Directions for this task:
Show all lines of the entries in which the word "props" is found.

[Saved entries]
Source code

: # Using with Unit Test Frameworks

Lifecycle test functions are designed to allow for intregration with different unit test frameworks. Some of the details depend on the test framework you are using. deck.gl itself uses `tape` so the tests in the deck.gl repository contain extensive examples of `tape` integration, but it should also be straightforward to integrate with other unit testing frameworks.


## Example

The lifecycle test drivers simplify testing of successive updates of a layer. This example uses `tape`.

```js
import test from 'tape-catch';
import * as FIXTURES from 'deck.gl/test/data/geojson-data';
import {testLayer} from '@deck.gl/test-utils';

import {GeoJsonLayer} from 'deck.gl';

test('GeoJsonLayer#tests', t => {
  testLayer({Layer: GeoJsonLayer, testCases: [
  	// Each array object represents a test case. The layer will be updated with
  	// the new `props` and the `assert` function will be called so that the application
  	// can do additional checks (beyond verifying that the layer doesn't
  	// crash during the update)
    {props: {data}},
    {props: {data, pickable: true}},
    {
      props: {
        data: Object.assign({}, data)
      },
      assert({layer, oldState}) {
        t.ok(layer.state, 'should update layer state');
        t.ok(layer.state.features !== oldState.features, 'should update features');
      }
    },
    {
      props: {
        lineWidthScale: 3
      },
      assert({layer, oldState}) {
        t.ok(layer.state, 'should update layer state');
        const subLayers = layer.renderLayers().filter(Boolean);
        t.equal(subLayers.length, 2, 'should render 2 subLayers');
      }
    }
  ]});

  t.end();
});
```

Your response:
  	// the new `props` and the `assert` function will be called so that the application
    {props: {data}},
    {props: {data, pickable: true}},
      props: {
      props: {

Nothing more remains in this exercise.